Diego nodded. “Señor Garza said he’d take us to Bilbao … to a hospital.”
“Oh, that’s good,” I said.
We stood there in the dark hallway for a few seconds, neither one of us saying anything else.
“Guess we should get some rest,” Diego mumbled.
“Uh-huh.” I took him by the elbow and guided him back to the family room, where Señor Garza lay snoring on the sofa.
As we approached the makeshift bed on the floor, Diego stopped. “One more thing,” he said as I let go of his arm. “I’m not sure if I’ll get a chance to say it before I leave … but, um, I just wanted to thank you for being so nice to me … and my mother.

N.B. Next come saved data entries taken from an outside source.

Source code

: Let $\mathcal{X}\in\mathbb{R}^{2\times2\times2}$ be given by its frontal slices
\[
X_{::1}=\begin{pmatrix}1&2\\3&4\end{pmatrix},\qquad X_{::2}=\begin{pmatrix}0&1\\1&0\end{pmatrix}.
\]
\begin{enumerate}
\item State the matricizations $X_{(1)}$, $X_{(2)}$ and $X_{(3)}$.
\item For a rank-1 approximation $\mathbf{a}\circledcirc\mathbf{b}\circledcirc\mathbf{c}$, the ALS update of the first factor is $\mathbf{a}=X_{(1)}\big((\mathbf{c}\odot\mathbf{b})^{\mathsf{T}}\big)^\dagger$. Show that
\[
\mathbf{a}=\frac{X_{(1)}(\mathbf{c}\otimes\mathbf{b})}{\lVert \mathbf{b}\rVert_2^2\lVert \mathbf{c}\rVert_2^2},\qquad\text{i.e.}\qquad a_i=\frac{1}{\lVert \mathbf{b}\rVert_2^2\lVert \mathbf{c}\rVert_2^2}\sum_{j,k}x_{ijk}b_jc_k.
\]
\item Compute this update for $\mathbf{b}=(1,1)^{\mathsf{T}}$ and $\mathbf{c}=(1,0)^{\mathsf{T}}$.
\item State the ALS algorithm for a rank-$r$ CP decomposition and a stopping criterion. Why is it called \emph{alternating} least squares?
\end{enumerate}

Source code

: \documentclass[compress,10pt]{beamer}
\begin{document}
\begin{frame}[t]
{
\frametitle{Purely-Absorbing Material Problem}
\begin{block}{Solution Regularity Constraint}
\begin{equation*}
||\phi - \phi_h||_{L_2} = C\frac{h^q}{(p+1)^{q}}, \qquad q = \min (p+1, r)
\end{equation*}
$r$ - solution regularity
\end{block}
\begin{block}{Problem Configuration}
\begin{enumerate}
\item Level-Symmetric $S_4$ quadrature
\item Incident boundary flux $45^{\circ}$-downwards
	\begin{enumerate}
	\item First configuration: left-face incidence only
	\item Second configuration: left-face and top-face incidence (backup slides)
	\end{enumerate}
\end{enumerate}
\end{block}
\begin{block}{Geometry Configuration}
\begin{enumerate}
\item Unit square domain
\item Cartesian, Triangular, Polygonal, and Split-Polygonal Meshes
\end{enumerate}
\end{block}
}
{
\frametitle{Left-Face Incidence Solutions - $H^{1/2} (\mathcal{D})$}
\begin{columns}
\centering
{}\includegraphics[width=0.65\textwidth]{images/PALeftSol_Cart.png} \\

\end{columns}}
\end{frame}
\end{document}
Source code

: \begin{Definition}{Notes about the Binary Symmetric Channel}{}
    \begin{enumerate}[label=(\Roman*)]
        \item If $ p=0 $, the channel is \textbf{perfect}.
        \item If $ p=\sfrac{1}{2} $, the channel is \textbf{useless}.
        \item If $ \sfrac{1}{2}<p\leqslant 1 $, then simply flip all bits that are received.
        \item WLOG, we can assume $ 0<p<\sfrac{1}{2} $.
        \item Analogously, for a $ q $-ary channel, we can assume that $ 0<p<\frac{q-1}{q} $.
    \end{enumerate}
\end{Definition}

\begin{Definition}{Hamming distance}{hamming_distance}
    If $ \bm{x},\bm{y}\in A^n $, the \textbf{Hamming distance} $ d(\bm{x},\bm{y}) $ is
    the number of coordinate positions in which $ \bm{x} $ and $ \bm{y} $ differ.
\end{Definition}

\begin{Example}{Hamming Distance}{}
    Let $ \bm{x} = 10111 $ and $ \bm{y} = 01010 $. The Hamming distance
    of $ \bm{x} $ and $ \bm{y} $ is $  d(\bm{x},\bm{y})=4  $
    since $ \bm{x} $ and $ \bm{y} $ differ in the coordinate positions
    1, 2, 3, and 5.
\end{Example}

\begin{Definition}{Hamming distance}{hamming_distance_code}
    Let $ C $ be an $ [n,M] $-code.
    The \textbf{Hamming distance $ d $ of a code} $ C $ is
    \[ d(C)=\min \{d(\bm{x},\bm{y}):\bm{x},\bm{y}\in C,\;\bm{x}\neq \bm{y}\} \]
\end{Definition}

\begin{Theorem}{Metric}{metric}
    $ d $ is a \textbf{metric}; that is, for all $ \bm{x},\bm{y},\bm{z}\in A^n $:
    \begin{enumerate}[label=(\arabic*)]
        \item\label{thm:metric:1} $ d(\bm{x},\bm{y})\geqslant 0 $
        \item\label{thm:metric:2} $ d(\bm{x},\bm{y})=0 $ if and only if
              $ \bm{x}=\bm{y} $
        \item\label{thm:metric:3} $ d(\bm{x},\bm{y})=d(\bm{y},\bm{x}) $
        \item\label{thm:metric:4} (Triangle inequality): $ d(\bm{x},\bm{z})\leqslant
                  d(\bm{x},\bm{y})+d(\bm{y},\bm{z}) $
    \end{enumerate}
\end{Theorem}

It made a difference.”
“You’re welcome,” I said. “Good night.”
As I walked away, I heard him say in a loud whisper, “Good night, Storyteller.”
By the time I was back in the Garzas’ bedroom, I had a smile from ear to ear. Even though Diego knew who I was, to him I was Storyteller, not Sardine Girl.
I really hoped our paths would cross again.
The sound of whispers and giggles woke me up. The sun was already shining strongly through the bedroom window, and it took a few seconds for my eyes to adjust to the brightness.
“¡Está despierta!” a little voice squealed before several arms wrapped themselves around me in a big group hug.
“Sí, sí. I’m most definitely awake now,” I said from beneath the pileup of small bodies.
“About time you got up,” Julián said from the doorway. “Abuela wouldn’t let anyone get near you for the past hour.”
“We thought you were going to leave too,” Mirentxu said breathlessly, squeezing me even tighter.
“Leave?” I sat up, knocking over Carmita and Mirentxu. “Did Diego go already?” I didn’t think I’d sleep through the noise of everyone leaving.
Julián nodded from the doorway. “And his mother too. Everyone’s gone except Abuela, us, and the babies.”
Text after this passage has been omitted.